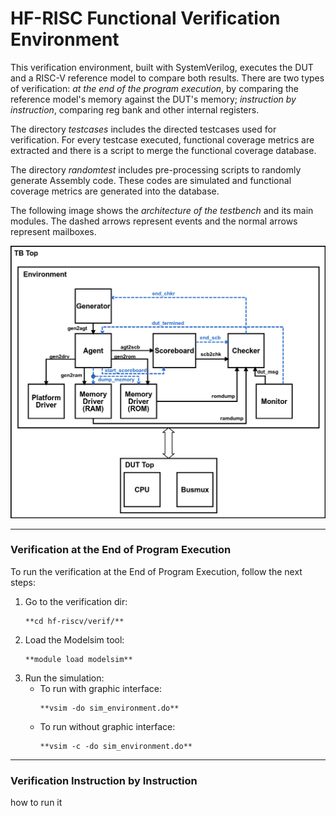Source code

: 
# HF-RISC Functional Verification Environment

This verification environment, built with SystemVerilog, executes the DUT and a RISC-V reference model to compare both results.
There are two types of verification: *at the end of the program execution*, by comparing the reference model's memory 
against the DUT's memory; *instruction by instruction*, comparing reg bank and other internal registers.

The directory *testcases* includes the directed testcases used for verification. For every testcase executed, functional coverage 
metrics are extracted and there is a script to merge the functional coverage database.

The directory *randomtest* includes pre-processing scripts to randomly generate Assembly code. These codes are simulated and 
functional coverage metrics are generated into the database. 

The following image shows the *architecture of the testbench* and its main modules. The dashed arrows represent events and the normal arrows represent mailboxes.

![tb](tb.png)

---
### Verification at the End of Program Execution

To run the verification at the End of Program Execution, follow the next steps:
1. Go to the verification dir: <br />
   ```
   **cd hf-riscv/verif/**
   ```
2. Load the Modelsim tool: <br /> 
   ```
   **module load modelsim**
   ```
3. Run the simulation: <br />
   - To run with graphic interface: <br />
      ```
      **vsim -do sim_environment.do**
      ```
   - To run without graphic interface: <br />
      ```
      **vsim -c -do sim_environment.do**
      ```    
---
### Verification Instruction by Instruction

how to run it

##########

* [What to work on]
Output the material above exactly, but only from the line that carries "The following image" through the line that carries "3. Run the simulation: <br />".

* [Answer to this exercise]
The following image shows the *architecture of the testbench* and its main modules. The dashed arrows represent events and the normal arrows represent mailboxes.

![tb](tb.png)

---
### Verification at the End of Program Execution

To run the verification at the End of Program Execution, follow the next steps:
1. Go to the verification dir: <br />
   ```
   **cd hf-riscv/verif/**
   ```
2. Load the Modelsim tool: <br /> 
   ```
   **module load modelsim**
   ```
3. Run the simulation: <br />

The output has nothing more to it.